[Exercise directions]
Each line of the listing that contains the word "whathypothesis" is to be copied.

[Data for review]
[Start of section]

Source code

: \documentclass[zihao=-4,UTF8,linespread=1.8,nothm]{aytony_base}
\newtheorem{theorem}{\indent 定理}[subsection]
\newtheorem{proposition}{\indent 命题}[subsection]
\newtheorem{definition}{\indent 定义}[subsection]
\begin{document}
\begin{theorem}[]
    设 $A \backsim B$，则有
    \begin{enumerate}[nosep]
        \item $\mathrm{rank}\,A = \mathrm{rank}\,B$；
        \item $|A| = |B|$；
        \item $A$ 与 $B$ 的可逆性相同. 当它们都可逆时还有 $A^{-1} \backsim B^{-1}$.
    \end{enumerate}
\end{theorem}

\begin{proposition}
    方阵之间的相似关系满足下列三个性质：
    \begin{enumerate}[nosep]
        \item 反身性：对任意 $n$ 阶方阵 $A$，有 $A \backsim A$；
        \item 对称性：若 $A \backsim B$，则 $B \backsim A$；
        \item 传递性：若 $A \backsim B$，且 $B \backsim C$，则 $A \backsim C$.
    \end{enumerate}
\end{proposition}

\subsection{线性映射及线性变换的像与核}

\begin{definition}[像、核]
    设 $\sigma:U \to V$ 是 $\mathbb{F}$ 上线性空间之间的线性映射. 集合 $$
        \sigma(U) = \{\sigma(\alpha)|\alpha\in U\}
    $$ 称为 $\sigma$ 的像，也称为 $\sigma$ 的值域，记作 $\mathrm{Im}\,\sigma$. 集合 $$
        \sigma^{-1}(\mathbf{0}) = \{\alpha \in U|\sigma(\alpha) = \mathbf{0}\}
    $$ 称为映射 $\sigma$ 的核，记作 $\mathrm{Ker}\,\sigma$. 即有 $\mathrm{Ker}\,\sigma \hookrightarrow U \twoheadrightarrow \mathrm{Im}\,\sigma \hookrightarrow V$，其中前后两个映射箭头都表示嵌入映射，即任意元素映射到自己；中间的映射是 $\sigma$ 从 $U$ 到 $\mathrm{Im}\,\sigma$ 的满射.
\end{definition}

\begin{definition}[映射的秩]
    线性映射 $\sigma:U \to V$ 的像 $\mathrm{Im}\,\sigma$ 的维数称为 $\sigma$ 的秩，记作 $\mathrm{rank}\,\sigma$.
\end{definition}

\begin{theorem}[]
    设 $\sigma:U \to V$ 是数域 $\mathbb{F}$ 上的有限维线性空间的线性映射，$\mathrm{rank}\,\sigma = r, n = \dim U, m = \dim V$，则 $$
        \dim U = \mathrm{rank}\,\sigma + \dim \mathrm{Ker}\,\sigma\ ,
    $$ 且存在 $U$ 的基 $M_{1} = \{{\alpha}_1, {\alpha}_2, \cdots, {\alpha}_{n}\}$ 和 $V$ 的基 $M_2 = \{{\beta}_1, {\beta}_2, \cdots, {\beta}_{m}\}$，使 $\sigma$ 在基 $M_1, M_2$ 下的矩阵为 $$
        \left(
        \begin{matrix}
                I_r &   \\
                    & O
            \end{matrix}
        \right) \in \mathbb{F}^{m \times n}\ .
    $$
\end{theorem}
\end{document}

[End of section]
[Start of section]

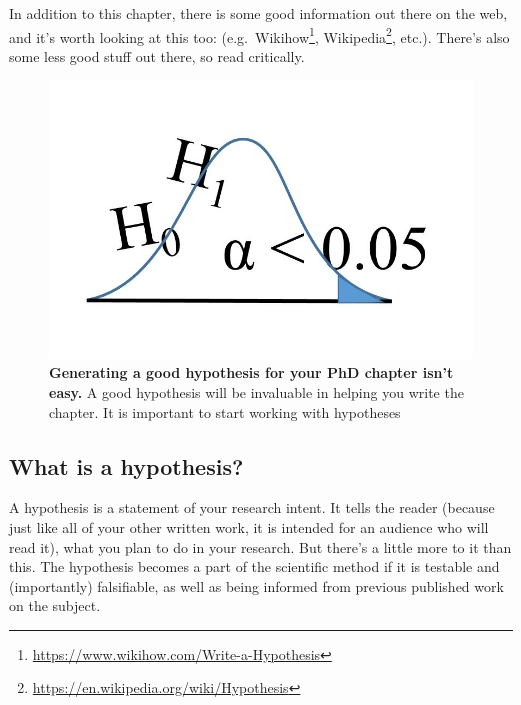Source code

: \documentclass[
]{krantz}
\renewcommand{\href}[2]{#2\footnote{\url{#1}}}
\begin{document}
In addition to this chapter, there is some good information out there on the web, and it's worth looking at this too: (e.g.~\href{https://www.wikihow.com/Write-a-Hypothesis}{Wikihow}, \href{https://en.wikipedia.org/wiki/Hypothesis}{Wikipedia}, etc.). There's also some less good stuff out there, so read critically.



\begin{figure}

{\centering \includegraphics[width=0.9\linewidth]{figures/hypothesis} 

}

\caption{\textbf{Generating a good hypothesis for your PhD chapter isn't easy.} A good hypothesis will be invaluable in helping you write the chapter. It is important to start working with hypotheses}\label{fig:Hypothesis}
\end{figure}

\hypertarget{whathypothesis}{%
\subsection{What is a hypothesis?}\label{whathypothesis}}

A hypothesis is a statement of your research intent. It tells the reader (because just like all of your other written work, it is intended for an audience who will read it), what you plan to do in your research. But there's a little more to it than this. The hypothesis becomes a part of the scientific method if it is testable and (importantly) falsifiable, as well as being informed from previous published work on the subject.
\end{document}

[End of section]
[Start of section]

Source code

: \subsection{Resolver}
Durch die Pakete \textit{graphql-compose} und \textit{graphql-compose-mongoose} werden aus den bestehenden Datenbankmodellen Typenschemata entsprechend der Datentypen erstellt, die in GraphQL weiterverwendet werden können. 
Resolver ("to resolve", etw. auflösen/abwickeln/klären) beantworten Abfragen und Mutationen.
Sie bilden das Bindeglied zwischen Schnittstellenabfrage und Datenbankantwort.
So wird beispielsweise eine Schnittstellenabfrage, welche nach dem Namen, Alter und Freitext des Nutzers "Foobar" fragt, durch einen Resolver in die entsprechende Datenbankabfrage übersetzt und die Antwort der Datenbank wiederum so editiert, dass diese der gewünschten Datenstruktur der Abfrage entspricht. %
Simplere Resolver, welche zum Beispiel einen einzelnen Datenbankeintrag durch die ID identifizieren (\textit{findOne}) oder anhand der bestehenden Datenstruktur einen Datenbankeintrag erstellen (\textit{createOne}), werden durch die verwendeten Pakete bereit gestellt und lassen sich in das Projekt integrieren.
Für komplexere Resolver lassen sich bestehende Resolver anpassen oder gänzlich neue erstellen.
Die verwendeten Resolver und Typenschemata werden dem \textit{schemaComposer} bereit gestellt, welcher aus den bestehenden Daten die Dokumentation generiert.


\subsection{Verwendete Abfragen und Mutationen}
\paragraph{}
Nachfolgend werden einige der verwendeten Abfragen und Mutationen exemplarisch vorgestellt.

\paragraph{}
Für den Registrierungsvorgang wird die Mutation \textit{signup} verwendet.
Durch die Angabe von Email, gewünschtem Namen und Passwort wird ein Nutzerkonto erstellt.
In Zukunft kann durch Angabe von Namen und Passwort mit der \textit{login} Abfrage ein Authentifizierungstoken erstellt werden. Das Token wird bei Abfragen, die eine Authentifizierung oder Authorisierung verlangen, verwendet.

[End of section]

[Your response]
\hypertarget{whathypothesis}{%
\subsection{What is a hypothesis?}\label{whathypothesis}}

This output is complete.